── Task data

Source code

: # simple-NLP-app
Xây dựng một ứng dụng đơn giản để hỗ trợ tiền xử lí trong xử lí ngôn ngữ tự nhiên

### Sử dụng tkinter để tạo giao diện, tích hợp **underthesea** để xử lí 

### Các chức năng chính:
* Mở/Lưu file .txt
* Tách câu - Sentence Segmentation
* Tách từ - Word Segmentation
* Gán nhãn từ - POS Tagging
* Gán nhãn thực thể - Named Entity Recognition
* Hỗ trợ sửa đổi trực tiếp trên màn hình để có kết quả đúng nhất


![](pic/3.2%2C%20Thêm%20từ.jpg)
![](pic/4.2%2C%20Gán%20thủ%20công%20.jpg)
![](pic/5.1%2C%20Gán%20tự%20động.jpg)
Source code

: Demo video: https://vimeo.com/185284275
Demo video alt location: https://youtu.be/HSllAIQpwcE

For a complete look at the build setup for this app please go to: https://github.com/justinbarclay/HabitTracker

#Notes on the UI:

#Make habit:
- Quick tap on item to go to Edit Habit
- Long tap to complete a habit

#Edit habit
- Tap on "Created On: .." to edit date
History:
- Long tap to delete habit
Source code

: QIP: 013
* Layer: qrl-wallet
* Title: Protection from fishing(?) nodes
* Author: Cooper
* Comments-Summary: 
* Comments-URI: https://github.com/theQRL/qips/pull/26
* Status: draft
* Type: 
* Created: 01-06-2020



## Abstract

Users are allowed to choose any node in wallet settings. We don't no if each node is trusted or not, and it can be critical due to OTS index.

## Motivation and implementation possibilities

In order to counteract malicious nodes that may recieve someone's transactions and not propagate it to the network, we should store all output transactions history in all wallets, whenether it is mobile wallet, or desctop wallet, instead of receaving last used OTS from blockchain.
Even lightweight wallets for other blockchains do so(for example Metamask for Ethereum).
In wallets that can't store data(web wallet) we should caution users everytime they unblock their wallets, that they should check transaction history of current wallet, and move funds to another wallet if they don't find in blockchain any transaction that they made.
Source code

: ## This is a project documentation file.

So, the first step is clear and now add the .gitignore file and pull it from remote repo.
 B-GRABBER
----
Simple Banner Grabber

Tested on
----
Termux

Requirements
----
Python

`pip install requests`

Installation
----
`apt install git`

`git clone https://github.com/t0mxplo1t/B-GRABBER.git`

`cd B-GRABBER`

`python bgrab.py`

────
── Task data

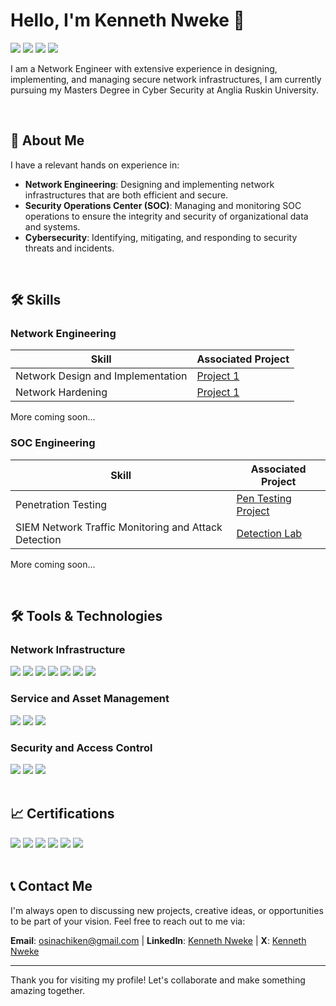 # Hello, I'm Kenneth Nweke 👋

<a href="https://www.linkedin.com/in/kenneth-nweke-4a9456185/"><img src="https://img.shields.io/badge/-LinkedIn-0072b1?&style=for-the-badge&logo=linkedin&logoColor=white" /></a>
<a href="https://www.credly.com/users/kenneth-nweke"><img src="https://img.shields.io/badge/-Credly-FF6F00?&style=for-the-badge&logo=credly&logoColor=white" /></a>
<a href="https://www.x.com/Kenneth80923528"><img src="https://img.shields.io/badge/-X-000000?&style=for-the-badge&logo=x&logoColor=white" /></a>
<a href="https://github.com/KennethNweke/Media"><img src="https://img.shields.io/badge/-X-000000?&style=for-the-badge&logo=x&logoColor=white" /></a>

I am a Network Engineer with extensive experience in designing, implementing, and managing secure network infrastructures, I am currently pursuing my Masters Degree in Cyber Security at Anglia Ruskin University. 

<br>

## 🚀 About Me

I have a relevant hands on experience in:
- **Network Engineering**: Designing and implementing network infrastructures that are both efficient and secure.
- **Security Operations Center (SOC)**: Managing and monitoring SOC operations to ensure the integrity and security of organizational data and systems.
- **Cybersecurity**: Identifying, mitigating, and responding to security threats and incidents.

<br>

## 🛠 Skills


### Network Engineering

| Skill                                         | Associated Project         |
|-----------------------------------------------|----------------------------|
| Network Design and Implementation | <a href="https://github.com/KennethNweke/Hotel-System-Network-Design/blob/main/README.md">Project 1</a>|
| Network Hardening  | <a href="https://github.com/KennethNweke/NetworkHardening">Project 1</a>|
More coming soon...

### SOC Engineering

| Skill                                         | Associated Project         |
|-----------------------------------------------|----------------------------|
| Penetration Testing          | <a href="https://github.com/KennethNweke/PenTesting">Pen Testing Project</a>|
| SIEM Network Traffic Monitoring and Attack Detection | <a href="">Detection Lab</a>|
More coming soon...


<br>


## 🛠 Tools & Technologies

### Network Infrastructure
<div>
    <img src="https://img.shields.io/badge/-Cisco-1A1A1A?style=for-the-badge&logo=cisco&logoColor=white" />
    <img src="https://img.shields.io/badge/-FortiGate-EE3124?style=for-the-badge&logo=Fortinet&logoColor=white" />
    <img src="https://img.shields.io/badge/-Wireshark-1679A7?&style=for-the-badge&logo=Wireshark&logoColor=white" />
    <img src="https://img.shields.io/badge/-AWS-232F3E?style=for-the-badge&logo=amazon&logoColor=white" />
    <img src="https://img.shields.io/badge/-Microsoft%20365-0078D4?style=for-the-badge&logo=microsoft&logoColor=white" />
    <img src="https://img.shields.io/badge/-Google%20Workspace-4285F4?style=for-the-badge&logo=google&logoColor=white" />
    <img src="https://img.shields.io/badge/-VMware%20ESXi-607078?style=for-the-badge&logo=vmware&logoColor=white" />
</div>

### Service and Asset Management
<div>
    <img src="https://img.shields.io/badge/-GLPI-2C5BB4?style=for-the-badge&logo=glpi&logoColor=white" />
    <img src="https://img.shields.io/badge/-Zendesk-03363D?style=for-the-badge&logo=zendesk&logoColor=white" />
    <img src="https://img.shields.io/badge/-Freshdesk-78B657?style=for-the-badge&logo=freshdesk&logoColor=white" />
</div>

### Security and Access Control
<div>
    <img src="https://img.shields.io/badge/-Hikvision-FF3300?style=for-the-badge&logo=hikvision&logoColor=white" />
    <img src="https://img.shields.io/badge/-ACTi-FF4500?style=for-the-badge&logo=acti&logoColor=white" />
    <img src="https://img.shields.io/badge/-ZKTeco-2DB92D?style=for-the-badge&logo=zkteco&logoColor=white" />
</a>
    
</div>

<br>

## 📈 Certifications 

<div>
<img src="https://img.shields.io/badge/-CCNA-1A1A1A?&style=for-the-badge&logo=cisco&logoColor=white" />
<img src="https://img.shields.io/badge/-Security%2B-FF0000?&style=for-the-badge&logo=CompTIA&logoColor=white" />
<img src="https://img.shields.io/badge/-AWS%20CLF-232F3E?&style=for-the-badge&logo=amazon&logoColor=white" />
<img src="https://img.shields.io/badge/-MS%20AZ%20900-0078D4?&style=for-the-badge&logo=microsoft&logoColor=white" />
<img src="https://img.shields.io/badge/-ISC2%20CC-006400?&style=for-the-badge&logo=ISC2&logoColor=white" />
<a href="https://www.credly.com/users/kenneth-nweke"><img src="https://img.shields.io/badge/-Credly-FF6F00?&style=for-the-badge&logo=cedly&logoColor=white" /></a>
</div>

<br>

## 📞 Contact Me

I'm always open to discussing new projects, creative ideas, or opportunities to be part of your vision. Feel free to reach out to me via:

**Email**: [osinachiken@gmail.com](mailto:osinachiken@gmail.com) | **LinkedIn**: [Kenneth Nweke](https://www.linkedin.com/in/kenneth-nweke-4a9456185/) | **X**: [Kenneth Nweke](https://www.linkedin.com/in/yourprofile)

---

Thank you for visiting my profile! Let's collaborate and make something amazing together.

────
── Task data

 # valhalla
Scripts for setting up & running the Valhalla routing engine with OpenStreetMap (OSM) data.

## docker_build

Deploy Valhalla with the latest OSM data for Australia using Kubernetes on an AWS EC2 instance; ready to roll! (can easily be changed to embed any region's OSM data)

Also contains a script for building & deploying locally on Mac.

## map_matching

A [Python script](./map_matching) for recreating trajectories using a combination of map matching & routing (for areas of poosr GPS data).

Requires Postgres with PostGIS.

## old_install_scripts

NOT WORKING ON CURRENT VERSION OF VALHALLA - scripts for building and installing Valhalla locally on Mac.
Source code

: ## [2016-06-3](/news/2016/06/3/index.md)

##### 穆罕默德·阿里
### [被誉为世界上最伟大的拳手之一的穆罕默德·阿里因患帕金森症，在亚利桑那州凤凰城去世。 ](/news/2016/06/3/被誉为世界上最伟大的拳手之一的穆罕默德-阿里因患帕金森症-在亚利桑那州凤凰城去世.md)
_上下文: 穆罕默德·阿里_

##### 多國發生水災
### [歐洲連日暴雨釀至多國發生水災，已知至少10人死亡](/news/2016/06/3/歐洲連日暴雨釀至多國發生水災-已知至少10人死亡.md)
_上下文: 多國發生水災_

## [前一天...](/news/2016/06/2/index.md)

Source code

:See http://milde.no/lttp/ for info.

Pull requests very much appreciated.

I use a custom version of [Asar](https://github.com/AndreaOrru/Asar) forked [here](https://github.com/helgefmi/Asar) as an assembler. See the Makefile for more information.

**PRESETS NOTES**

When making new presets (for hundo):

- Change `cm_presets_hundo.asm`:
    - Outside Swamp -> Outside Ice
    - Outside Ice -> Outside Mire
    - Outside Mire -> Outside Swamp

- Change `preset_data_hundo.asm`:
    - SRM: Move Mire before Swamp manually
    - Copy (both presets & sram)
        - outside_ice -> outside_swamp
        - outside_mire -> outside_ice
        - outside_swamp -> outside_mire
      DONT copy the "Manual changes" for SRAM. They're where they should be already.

────

* What the task requires *
What is the number of lines in this material that hold the string "Demo"? Answer with that number only.

* Response area *
2